Select from the data all lines with the word "repository".

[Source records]
----------

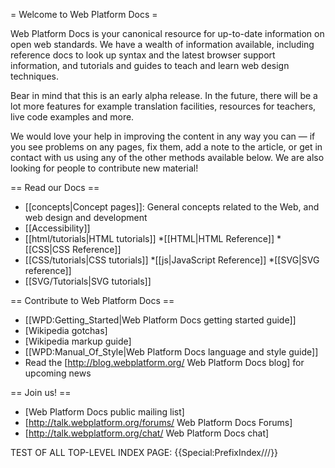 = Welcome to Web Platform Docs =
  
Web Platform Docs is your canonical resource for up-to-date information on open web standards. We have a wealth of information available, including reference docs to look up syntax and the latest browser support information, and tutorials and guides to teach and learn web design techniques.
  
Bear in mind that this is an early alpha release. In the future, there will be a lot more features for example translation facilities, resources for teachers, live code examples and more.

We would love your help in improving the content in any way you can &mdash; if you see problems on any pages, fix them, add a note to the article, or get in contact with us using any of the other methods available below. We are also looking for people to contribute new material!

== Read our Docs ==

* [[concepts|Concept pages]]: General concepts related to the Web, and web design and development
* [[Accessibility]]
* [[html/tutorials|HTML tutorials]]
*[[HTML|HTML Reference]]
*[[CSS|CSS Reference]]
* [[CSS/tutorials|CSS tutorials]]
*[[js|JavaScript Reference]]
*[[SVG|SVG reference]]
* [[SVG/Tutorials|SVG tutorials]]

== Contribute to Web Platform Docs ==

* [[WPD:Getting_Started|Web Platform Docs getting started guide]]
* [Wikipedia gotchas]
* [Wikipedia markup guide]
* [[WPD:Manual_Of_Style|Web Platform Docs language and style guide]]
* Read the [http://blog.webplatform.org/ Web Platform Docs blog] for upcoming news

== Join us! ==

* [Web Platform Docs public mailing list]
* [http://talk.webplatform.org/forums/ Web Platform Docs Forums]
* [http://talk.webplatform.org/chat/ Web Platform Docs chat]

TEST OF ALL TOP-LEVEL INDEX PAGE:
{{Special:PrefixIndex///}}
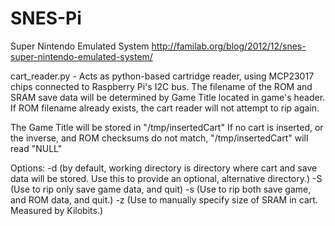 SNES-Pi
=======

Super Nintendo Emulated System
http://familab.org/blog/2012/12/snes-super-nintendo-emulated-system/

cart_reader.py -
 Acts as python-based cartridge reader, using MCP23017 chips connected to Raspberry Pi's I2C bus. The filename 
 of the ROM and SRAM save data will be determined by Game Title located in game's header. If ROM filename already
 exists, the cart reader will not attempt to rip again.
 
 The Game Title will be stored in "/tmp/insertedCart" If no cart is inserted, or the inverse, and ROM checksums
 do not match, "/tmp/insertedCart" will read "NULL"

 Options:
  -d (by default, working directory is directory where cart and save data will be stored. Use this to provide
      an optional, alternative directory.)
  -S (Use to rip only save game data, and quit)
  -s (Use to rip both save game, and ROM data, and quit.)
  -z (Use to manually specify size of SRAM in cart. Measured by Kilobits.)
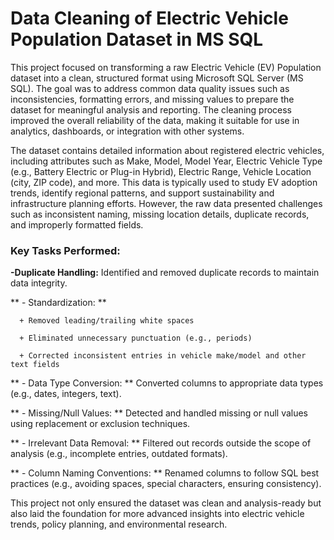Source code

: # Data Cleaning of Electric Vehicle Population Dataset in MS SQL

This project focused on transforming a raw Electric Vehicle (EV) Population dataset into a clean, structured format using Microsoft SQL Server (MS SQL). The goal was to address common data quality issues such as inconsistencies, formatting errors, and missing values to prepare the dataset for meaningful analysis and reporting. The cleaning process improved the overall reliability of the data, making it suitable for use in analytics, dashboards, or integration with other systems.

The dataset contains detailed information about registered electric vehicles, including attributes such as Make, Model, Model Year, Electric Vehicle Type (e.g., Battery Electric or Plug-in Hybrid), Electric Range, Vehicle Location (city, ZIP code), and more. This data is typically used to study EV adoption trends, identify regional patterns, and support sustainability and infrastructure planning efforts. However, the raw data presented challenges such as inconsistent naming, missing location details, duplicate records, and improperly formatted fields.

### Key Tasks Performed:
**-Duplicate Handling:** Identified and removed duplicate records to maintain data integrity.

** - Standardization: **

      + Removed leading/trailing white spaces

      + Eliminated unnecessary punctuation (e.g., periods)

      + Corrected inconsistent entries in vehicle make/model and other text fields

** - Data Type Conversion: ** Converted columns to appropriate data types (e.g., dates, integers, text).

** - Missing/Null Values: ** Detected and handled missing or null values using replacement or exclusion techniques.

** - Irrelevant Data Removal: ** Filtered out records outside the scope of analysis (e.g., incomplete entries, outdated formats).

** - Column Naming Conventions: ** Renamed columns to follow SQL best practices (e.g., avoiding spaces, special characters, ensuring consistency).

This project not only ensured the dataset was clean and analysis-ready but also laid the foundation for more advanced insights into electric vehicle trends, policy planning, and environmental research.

----------

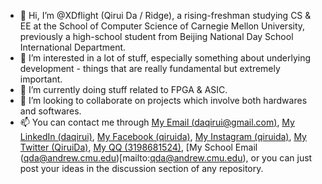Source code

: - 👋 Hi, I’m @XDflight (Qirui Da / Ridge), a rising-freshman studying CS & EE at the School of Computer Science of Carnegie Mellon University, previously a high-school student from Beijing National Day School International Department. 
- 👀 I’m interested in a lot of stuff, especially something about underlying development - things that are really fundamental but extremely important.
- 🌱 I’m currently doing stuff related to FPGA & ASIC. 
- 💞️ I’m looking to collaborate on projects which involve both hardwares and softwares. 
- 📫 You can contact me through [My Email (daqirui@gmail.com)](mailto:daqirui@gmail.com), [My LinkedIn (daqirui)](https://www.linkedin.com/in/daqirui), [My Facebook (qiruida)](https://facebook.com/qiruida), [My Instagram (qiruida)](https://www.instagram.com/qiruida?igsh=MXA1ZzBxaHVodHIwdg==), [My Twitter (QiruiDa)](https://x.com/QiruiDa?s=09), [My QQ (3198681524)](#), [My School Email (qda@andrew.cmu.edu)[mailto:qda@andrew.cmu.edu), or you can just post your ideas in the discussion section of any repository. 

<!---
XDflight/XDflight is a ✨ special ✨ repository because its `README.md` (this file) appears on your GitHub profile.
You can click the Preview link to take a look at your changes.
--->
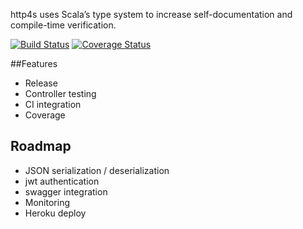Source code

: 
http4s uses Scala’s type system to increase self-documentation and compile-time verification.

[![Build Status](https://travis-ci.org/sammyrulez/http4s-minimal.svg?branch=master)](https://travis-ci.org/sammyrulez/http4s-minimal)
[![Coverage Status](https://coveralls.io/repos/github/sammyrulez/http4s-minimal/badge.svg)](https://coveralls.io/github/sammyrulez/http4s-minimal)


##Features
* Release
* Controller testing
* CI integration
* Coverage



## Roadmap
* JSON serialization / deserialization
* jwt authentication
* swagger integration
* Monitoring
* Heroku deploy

----------

→ EXERCISE ANSWER
- 📫 You can contact me through [My Email (daqirui@gmail.com)](mailto:daqirui@gmail.com), [My LinkedIn (daqirui)](https://www.linkedin.com/in/daqirui), [My Facebook (qiruida)](https://facebook.com/qiruida), [My Instagram (qiruida)](https://www.instagram.com/qiruida?igsh=MXA1ZzBxaHVodHIwdg==), [My Twitter (QiruiDa)](https://x.com/QiruiDa?s=09), [My QQ (3198681524)](#), [My School Email (qda@andrew.cmu.edu)[mailto:qda@andrew.cmu.edu), or you can just post your ideas in the discussion section of any repository. 
XDflight/XDflight is a ✨ special ✨ repository because its `README.md` (this file) appears on your GitHub profile.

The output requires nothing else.